Ne var ki ölümünden sonra herşey değişti. (Zaten vefatında başında yalnızca Ali ss vardı. Diğerleri ise, ‘bakire babası’ lakaplı Ebi-Bikr/Bekir gibiler, ALLAH DÜŞMANI Ebu Süfyan’la birlikte halifelik muhabbetindeydiler. Elbette halifelik bahaneydi çünkü Süfyan, SALTANAT peşindeydi.)
Önce, Kur’an alfabesini KUREYŞÇE’ye devşirdiler. Oysa Allah bu konuda da uyarmıştı:
– “Liiylafi Kureyşin” “KUREYŞÇE LAFI GÜZAFTIR” !
Ve Hz. Muhammed’in vefatından İKİ asır küsur sonra da ALTIN karşılığı ve ZORAKİ hadis yazmaya yazdırmaya başladılar. Yani Allah’ın indirdiği Kur’an islamı yerine; yahudi EBUSÜFYAN DİNİ kondu.
İşte, bugün kendilerini sünni vs. olarak görenler, EHLİBEYT KATİLLERİ Süfyan-Muaviye-Yezid (Baba-oğul-torun) triosunun feykini yemişlerdir.
Hem de öyle bir fake/feyk yemişlerdir ki, daha dillerinden düşürmedikleri ağızlarına pelesenk ettikleri ALLAH lafzını dahi doğru yazmamakta ve dolayısıyla düzgün telaffuz edememektedirler.
Şöyle anlatayım: Duymuşsunuzdur, kimisi EHAD kimisi AHAD der, niye? Hangisi doğru? Allah hepsini kabul etse de, iki söyleyiş de dosdoğru değil. Değil çünkü Kurayza-Kureyş kırmaları, Kur’an alfebesini eksilttiler!
Orada, bugün Danca’da kullanılan Æ harfi olmalıydı. Yani ne A ne de E; ikisinin arası çıkan bir ses. Ya da, mesela, Aiberg mi Eiberg mi? Æiberg’tir doğrusu.
İşte, ALlah derken de, baştaki bu harf olmalı değil miydi?

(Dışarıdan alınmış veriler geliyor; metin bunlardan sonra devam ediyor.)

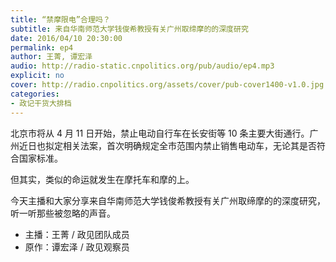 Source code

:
 ```yaml
---
title: “禁摩限电”合理吗？
subtitle: 来自华南师范大学钱俊希教授有关广州取缔摩的的深度研究
date: 2016/04/10 20:30:00
permalink: ep4
author: 王菁, 谭宏泽
audio: http://radio-static.cnpolitics.org/pub/audio/ep4.mp3
explicit: no
cover: http://radio.cnpolitics.org/assets/cover/pub-cover1400-v1.0.jpg
categories:
- 政记干货大排档
---
```


北京市将从 4 月 11 日开始，禁止电动自行车在长安街等 10 条主要大街通行。广州近日也拟定相关法案，首次明确规定全市范围内禁止销售电动车，无论其是否符合国家标准。

但其实，类似的命运就发生在摩托车和摩的上。

今天主播和大家分享来自华南师范大学钱俊希教授有关广州取缔摩的的深度研究，听一听那些被忽略的声音。

- 主播：王菁 / 政见团队成员
- 原作：谭宏泽 / 政见观察员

Ya devamındaki LA ile LE farkı? Bakınız, “kalamar” veya “çikolata” derken kullandığımız L kalındır. Ama gidin Fransızca ana dili olan birine bu iki sözcüğün telaffuzunu yaptırın, “kalâmar” ve “çikolâta” diyecektir. (Bu kelimelerdeki L’leri incelten yanındaki â değildir. Anlaşılması için o şekilde yazdık). Yani Fransızlar L’yi İNCE okumakta; kalın L’yi ise bilmemektedirler.

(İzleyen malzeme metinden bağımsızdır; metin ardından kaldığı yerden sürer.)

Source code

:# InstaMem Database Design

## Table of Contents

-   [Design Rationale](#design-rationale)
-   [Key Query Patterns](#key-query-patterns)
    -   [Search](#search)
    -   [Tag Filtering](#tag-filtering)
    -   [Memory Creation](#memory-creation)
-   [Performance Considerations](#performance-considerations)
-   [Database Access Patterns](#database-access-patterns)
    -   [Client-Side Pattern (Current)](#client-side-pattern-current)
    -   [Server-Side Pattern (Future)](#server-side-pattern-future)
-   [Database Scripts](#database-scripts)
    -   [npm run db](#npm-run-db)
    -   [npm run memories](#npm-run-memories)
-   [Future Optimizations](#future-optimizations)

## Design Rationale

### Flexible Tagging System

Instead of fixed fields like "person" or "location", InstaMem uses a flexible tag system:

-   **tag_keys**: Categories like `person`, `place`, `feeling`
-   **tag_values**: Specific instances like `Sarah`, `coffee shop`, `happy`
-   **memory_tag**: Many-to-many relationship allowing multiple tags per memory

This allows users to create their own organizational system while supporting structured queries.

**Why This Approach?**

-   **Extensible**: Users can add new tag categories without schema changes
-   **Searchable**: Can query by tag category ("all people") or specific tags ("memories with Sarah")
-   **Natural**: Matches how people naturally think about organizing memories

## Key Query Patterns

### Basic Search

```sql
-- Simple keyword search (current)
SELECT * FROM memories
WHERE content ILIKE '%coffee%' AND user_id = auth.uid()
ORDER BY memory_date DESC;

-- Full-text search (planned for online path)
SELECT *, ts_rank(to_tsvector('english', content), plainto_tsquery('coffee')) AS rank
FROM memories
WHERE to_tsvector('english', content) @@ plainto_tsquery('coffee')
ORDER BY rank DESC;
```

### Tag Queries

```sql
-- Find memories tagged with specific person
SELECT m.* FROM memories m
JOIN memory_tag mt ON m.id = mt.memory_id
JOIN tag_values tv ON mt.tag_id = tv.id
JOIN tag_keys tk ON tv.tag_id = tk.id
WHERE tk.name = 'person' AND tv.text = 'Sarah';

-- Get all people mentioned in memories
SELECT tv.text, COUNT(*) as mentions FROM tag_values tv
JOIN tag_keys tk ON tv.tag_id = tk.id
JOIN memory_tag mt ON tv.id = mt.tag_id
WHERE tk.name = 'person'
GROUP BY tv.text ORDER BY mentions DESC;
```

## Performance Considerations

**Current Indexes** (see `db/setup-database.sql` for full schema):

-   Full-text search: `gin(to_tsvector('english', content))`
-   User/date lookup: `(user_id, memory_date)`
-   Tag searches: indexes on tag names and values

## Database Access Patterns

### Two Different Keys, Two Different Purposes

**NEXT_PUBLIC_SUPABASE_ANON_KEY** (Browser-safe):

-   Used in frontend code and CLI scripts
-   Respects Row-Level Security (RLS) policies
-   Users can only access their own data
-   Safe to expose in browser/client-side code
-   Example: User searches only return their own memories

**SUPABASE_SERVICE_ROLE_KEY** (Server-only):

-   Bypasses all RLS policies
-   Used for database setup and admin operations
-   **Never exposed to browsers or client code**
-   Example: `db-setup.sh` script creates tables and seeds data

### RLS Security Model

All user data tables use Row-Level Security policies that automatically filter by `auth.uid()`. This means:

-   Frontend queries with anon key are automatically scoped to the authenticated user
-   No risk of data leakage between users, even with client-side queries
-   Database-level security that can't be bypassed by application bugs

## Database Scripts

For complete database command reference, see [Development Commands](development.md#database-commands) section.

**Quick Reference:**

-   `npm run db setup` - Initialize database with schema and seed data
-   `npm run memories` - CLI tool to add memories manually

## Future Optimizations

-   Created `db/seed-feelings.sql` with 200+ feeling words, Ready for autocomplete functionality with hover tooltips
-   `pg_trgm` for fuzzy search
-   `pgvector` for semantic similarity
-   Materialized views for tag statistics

Biraz da şuna benziyor: Türkçe’de bugün bir tek K harfi kullanılıyor (Oysa Atatürk Q harfini de koymuştu). Bizler konuşmalarımızda bu iki harfin telaffuz farkını kullanıyoruz ancak yazı dilimizde yok. Örneğin, KEDİ (Kef) ve KADI (Kaf). Yani ince ve kalın.
ALLAH isminde yaşanan sıkıntının kaynağı da işte o Kureyş-Kurayz (Adnaniler’le Yahudiler) kırmalarına dayanıyor.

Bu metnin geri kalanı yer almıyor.